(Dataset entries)
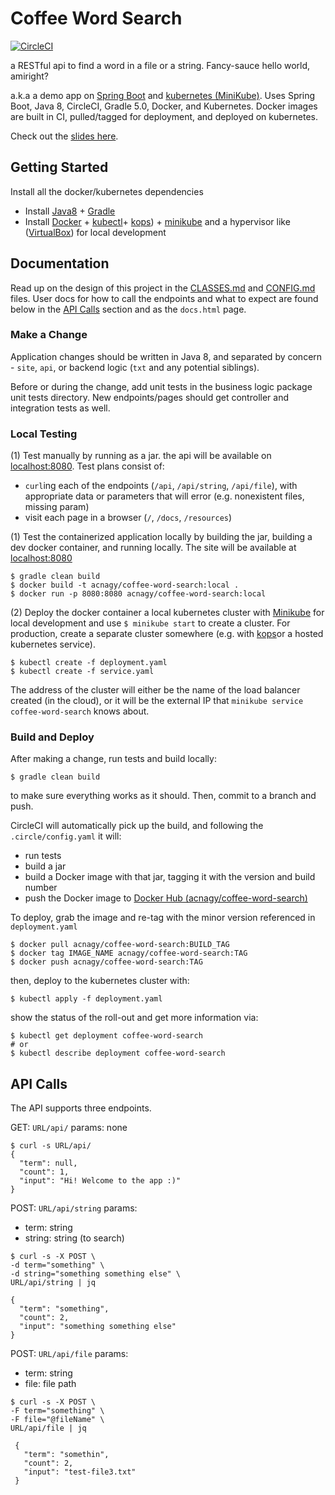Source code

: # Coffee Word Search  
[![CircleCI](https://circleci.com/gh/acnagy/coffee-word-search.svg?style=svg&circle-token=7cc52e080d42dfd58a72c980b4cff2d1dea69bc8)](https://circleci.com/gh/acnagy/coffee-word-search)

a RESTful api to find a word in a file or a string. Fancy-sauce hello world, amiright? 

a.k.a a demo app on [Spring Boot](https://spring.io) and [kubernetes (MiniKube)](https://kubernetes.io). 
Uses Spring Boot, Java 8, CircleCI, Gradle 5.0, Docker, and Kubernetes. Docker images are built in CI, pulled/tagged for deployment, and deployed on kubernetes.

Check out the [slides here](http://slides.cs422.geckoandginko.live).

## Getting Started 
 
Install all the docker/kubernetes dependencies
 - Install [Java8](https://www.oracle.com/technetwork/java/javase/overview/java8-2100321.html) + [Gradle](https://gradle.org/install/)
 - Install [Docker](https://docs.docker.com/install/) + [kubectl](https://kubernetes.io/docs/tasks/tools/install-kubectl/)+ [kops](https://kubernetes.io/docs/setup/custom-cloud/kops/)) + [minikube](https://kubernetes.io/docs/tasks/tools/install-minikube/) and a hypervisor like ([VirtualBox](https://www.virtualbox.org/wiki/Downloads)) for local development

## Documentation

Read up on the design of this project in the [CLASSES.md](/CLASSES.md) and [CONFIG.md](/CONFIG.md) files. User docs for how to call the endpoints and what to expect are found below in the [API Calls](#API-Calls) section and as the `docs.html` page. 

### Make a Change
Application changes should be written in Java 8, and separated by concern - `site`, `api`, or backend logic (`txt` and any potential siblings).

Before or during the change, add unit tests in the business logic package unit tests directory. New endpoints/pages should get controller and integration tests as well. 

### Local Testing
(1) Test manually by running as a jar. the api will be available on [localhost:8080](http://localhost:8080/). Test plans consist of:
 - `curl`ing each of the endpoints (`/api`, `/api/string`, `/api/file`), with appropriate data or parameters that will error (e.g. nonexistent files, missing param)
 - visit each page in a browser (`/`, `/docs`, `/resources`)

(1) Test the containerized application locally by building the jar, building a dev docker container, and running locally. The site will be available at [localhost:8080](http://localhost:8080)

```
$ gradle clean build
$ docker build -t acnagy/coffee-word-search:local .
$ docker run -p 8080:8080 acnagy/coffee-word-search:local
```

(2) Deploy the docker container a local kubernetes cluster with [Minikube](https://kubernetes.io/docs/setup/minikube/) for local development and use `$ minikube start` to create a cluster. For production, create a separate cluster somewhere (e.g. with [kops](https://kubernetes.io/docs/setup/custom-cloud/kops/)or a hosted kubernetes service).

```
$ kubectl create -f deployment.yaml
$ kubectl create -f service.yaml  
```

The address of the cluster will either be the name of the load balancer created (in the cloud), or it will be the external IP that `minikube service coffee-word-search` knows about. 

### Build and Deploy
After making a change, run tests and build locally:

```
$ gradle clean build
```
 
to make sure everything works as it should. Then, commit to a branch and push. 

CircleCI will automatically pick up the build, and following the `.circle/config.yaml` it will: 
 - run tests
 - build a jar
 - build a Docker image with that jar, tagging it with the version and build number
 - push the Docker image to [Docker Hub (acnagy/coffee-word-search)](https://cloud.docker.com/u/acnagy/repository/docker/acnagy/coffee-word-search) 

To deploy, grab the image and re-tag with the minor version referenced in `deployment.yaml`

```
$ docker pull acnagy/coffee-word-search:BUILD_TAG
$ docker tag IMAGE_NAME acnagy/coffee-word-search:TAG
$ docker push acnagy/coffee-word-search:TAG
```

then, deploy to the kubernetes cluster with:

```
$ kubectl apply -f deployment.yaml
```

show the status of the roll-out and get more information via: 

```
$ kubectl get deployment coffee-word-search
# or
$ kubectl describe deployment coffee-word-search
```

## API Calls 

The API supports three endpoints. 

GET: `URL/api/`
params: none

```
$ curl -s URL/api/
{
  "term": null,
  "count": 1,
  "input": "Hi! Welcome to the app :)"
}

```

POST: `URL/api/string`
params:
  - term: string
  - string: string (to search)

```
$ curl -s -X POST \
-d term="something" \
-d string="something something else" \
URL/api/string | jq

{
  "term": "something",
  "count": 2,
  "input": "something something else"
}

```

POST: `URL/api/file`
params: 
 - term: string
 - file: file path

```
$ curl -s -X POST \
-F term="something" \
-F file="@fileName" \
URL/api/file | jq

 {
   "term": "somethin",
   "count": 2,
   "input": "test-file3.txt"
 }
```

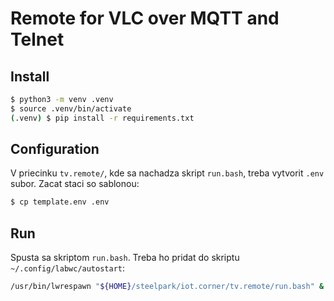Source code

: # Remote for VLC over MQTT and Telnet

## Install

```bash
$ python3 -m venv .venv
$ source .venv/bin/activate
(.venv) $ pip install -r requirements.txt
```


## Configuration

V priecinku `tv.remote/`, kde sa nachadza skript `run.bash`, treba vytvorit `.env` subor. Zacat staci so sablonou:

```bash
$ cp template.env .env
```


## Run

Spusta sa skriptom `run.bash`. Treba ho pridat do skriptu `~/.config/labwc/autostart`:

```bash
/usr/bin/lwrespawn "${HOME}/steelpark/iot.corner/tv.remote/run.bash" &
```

- [Work task]: Exactly as written, give every entry again, but not the pictures.

- [Response to the task]:
Source code

: # Coffee Word Search  
[![CircleCI](https://circleci.com/gh/acnagy/coffee-word-search.svg?style=svg&circle-token=7cc52e080d42dfd58a72c980b4cff2d1dea69bc8)](https://circleci.com/gh/acnagy/coffee-word-search)

a RESTful api to find a word in a file or a string. Fancy-sauce hello world, amiright? 

a.k.a a demo app on [Spring Boot](https://spring.io) and [kubernetes (MiniKube)](https://kubernetes.io). 
Uses Spring Boot, Java 8, CircleCI, Gradle 5.0, Docker, and Kubernetes. Docker images are built in CI, pulled/tagged for deployment, and deployed on kubernetes.

Check out the [slides here](http://slides.cs422.geckoandginko.live).

## Getting Started 
 
Install all the docker/kubernetes dependencies
 - Install [Java8](https://www.oracle.com/technetwork/java/javase/overview/java8-2100321.html) + [Gradle](https://gradle.org/install/)
 - Install [Docker](https://docs.docker.com/install/) + [kubectl](https://kubernetes.io/docs/tasks/tools/install-kubectl/)+ [kops](https://kubernetes.io/docs/setup/custom-cloud/kops/)) + [minikube](https://kubernetes.io/docs/tasks/tools/install-minikube/) and a hypervisor like ([VirtualBox](https://www.virtualbox.org/wiki/Downloads)) for local development

## Documentation

Read up on the design of this project in the [CLASSES.md](/CLASSES.md) and [CONFIG.md](/CONFIG.md) files. User docs for how to call the endpoints and what to expect are found below in the [API Calls](#API-Calls) section and as the `docs.html` page. 

### Make a Change
Application changes should be written in Java 8, and separated by concern - `site`, `api`, or backend logic (`txt` and any potential siblings).

Before or during the change, add unit tests in the business logic package unit tests directory. New endpoints/pages should get controller and integration tests as well. 

### Local Testing
(1) Test manually by running as a jar. the api will be available on [localhost:8080](http://localhost:8080/). Test plans consist of:
 - `curl`ing each of the endpoints (`/api`, `/api/string`, `/api/file`), with appropriate data or parameters that will error (e.g. nonexistent files, missing param)
 - visit each page in a browser (`/`, `/docs`, `/resources`)

(1) Test the containerized application locally by building the jar, building a dev docker container, and running locally. The site will be available at [localhost:8080](http://localhost:8080)

```
$ gradle clean build
$ docker build -t acnagy/coffee-word-search:local .
$ docker run -p 8080:8080 acnagy/coffee-word-search:local
```

(2) Deploy the docker container a local kubernetes cluster with [Minikube](https://kubernetes.io/docs/setup/minikube/) for local development and use `$ minikube start` to create a cluster. For production, create a separate cluster somewhere (e.g. with [kops](https://kubernetes.io/docs/setup/custom-cloud/kops/)or a hosted kubernetes service).

```
$ kubectl create -f deployment.yaml
$ kubectl create -f service.yaml  
```

The address of the cluster will either be the name of the load balancer created (in the cloud), or it will be the external IP that `minikube service coffee-word-search` knows about. 

### Build and Deploy
After making a change, run tests and build locally:

```
$ gradle clean build
```
 
to make sure everything works as it should. Then, commit to a branch and push. 

CircleCI will automatically pick up the build, and following the `.circle/config.yaml` it will: 
 - run tests
 - build a jar
 - build a Docker image with that jar, tagging it with the version and build number
 - push the Docker image to [Docker Hub (acnagy/coffee-word-search)](https://cloud.docker.com/u/acnagy/repository/docker/acnagy/coffee-word-search) 

To deploy, grab the image and re-tag with the minor version referenced in `deployment.yaml`

```
$ docker pull acnagy/coffee-word-search:BUILD_TAG
$ docker tag IMAGE_NAME acnagy/coffee-word-search:TAG
$ docker push acnagy/coffee-word-search:TAG
```

then, deploy to the kubernetes cluster with:

```
$ kubectl apply -f deployment.yaml
```

show the status of the roll-out and get more information via: 

```
$ kubectl get deployment coffee-word-search
# or
$ kubectl describe deployment coffee-word-search
```

## API Calls 

The API supports three endpoints. 

GET: `URL/api/`
params: none

```
$ curl -s URL/api/
{
  "term": null,
  "count": 1,
  "input": "Hi! Welcome to the app :)"
}

```

POST: `URL/api/string`
params:
  - term: string
  - string: string (to search)

```
$ curl -s -X POST \
-d term="something" \
-d string="something something else" \
URL/api/string | jq

{
  "term": "something",
  "count": 2,
  "input": "something something else"
}

```

POST: `URL/api/file`
params: 
 - term: string
 - file: file path

```
$ curl -s -X POST \
-F term="something" \
-F file="@fileName" \
URL/api/file | jq

 {
   "term": "somethin",
   "count": 2,
   "input": "test-file3.txt"
 }
```

Source code

: # Remote for VLC over MQTT and Telnet

## Install

```bash
$ python3 -m venv .venv
$ source .venv/bin/activate
(.venv) $ pip install -r requirements.txt
```


## Configuration

V priecinku `tv.remote/`, kde sa nachadza skript `run.bash`, treba vytvorit `.env` subor. Zacat staci so sablonou:

```bash
$ cp template.env .env
```


## Run

Spusta sa skriptom `run.bash`. Treba ho pridat do skriptu `~/.config/labwc/autostart`:

```bash
/usr/bin/lwrespawn "${HOME}/steelpark/iot.corner/tv.remote/run.bash" &
```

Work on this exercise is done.